Our recent house price index showed that house price growth for the year to date remained relatively...
Our recent house price index showed that house price growth for the year to date remained relatively measured and will continue to be so. On a national basis, we expect the final figure for house price growth in 2005 to be about -2%.
The Bank of England Base Rate cut in August is expected to help underpin the market, keeping mortgage repayments in line with historical averages as a percentage of salary. We predicted that the Bank of England Base Rate would finish the year at 4.25%, and with many indicators suggesting there might be a further reduction we still expect this to be the case.

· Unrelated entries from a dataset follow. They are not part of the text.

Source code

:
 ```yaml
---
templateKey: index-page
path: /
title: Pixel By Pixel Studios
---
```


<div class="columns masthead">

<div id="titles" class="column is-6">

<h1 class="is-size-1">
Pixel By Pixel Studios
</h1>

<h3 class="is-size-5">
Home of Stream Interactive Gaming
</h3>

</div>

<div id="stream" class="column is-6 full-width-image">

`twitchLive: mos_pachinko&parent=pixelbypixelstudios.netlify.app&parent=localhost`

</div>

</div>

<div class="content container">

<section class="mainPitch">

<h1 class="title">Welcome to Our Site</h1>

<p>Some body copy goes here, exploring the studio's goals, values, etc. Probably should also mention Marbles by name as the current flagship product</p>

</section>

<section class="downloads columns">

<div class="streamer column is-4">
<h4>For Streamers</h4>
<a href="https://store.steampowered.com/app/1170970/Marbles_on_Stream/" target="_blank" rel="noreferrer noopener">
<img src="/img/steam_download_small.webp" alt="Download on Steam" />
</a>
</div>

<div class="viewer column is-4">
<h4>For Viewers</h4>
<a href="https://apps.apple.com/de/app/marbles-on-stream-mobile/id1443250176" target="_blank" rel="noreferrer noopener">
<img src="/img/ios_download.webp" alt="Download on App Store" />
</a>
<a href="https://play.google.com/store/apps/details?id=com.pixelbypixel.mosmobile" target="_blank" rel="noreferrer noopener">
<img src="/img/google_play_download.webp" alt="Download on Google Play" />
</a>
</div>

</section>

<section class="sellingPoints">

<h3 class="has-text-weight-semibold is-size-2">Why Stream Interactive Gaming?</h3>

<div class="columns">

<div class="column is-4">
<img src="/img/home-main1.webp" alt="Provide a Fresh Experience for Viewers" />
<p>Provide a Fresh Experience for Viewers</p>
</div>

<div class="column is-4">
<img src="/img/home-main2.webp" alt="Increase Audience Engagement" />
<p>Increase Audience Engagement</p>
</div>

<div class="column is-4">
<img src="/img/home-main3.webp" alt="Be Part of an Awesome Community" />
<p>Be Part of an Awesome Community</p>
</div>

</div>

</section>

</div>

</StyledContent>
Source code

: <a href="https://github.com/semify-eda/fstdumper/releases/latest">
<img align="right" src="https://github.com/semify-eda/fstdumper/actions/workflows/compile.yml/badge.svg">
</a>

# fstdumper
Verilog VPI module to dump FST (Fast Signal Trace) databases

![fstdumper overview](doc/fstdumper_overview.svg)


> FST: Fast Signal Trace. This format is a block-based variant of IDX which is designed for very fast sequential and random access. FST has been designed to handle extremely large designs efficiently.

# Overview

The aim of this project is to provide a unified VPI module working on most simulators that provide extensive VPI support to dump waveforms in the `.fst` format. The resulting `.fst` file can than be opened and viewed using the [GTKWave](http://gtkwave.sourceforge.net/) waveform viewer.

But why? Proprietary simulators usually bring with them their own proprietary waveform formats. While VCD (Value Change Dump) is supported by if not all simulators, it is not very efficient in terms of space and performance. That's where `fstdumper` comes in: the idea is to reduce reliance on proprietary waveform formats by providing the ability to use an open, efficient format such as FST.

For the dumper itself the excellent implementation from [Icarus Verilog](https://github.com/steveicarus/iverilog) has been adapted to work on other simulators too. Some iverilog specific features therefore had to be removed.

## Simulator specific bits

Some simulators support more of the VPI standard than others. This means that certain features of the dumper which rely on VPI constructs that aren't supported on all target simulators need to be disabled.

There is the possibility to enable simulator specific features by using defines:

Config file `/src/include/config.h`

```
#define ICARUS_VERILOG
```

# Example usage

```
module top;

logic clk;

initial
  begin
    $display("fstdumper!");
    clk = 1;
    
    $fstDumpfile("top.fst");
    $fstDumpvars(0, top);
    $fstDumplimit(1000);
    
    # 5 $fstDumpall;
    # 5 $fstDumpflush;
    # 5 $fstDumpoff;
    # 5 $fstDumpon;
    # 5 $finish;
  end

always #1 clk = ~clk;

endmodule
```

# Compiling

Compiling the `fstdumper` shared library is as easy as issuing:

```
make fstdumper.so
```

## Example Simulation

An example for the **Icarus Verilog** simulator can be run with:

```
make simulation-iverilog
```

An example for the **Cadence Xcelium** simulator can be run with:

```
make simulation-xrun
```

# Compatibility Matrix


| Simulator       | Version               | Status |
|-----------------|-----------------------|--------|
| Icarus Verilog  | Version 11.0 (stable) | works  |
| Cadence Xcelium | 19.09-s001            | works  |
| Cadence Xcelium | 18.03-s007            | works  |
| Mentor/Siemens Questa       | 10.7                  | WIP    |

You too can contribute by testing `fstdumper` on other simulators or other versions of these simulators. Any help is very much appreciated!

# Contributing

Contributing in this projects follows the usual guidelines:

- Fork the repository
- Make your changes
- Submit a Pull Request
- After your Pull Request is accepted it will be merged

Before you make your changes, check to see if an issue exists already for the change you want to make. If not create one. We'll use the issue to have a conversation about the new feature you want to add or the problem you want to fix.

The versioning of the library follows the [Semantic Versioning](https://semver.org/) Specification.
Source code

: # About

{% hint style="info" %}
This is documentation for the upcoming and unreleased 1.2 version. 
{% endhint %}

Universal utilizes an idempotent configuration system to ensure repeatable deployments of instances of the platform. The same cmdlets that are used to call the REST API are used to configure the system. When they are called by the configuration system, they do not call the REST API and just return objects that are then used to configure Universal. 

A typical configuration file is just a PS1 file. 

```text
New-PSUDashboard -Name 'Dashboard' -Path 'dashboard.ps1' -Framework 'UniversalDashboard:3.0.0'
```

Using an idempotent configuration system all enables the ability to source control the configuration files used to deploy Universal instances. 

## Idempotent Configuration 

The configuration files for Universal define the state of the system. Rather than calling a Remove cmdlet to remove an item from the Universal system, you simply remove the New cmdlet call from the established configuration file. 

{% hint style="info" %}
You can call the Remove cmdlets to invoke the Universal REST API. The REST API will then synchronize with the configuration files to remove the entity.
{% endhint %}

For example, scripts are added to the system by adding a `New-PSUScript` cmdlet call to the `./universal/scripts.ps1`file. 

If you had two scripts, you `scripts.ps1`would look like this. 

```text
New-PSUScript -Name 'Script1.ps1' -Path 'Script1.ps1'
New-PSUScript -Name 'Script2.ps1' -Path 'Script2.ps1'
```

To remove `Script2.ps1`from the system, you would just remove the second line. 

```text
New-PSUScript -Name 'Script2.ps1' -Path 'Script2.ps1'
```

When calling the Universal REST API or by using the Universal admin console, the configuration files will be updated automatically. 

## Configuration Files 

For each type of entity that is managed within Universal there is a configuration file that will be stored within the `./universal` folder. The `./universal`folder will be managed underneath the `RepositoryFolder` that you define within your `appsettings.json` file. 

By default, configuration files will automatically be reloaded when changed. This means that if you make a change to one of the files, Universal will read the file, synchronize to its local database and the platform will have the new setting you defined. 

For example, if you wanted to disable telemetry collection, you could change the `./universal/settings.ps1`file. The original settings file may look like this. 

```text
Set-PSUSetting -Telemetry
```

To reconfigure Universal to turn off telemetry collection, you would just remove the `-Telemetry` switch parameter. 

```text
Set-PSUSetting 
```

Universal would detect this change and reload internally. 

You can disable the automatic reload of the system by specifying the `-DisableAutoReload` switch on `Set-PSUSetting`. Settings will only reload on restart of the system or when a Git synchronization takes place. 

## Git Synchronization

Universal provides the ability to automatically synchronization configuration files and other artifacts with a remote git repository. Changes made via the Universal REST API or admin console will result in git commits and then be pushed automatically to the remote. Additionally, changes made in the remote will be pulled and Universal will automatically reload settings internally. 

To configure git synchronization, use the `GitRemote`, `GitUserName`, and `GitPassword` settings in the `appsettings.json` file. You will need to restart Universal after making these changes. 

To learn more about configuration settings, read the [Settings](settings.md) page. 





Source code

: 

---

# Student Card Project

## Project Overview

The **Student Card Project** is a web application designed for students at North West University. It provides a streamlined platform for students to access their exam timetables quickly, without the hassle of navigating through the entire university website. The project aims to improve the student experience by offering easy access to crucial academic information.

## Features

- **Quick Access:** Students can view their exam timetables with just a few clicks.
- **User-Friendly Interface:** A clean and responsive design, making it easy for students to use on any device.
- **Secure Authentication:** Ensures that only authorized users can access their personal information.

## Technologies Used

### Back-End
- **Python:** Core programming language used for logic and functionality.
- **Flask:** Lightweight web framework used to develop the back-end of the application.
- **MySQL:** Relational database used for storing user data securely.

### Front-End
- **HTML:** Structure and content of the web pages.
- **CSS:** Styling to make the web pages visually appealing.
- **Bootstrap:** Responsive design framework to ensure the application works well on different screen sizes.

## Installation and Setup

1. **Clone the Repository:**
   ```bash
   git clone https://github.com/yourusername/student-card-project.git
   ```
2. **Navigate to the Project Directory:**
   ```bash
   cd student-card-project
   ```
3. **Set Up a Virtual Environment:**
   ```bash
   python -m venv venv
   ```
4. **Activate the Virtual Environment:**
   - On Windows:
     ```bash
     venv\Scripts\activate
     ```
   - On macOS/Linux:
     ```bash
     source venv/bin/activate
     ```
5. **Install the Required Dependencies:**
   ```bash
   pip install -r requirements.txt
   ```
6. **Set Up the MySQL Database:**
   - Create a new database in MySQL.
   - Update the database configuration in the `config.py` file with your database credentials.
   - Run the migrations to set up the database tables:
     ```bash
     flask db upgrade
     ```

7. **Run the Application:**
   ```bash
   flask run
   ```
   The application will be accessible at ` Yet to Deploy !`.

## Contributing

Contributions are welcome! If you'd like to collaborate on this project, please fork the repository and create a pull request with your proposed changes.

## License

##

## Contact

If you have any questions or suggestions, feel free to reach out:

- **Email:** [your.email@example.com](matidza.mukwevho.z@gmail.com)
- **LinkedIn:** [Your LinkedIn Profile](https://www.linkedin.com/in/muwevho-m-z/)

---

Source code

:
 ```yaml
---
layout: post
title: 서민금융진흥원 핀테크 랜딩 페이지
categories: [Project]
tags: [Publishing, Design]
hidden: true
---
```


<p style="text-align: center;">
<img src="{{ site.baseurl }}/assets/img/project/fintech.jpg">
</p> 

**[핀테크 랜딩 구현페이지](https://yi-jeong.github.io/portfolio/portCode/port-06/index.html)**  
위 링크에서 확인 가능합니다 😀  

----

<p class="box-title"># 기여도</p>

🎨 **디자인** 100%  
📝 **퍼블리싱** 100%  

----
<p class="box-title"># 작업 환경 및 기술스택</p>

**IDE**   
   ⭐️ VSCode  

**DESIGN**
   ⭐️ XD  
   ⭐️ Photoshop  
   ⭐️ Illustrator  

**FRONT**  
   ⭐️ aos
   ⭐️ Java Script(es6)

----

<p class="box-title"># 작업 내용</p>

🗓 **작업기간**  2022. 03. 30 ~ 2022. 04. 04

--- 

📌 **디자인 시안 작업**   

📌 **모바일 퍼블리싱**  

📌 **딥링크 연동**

Speculation remains about a 1990s-style housing market fall, but this is highly unlikely. During previous economic cycles, downturns in the residential property market have been caused by a combination of recession, steeply rising unemployment and significant rises in interest rates.
The current economic fundamentals and housing market are very different to the early 1990s: UK plc is in good shape, there are high levels of employment and interest rates remain at historically low levels.
Although the market has cooled over the past year, we need to remember that the levels of house price growth seen in previous years were extraordinary, and much higher than any historic average. Since January 2000 the average UK house price has almost doubled (house price inflation between January 2000 and August 2005 was 96%).
Encouragingly, market activity is improving somewhat. The number of mortgage approvals to fund house purchase continued its upward trend in July, according to the latest Bank of England figures, with the number of loans 26% higher than in November 2004 on a seasonally adjusted basis. Completed sales rose in July after four months of stagnation and there was an increase in new buyer inquiries for the second consecutive month, according to estate agents.
When Halifax issued its economic forecast for 2005 we stated we expected earnings to outstrip house price growth for only the second time in 10 years. As earnings continue to grow the affordability constraints experienced within the market will reduce, allowing both first-time buyers and those wishing to trade up to make a purchase.
House price inflation will not be uniform across the UK. We expect the north/south divide to narrow further. We predict the average house price in the south will be 1.6 times as high as in the north at the end of 2005, compared with 1.7 times in 2004.
There is still a shortage of good- quality housing in many areas of the UK. This lack of affordable good- quality housing will also underpin the market. Although new developments and initiatives designed to reduce this shortage have received much attention recently, no short or even medium-term panacea exists.
UK base rates at 4.25% by end of 2005.
House prices to fall by 2% during 2005.
Housing shortage underpins prices in the medium term.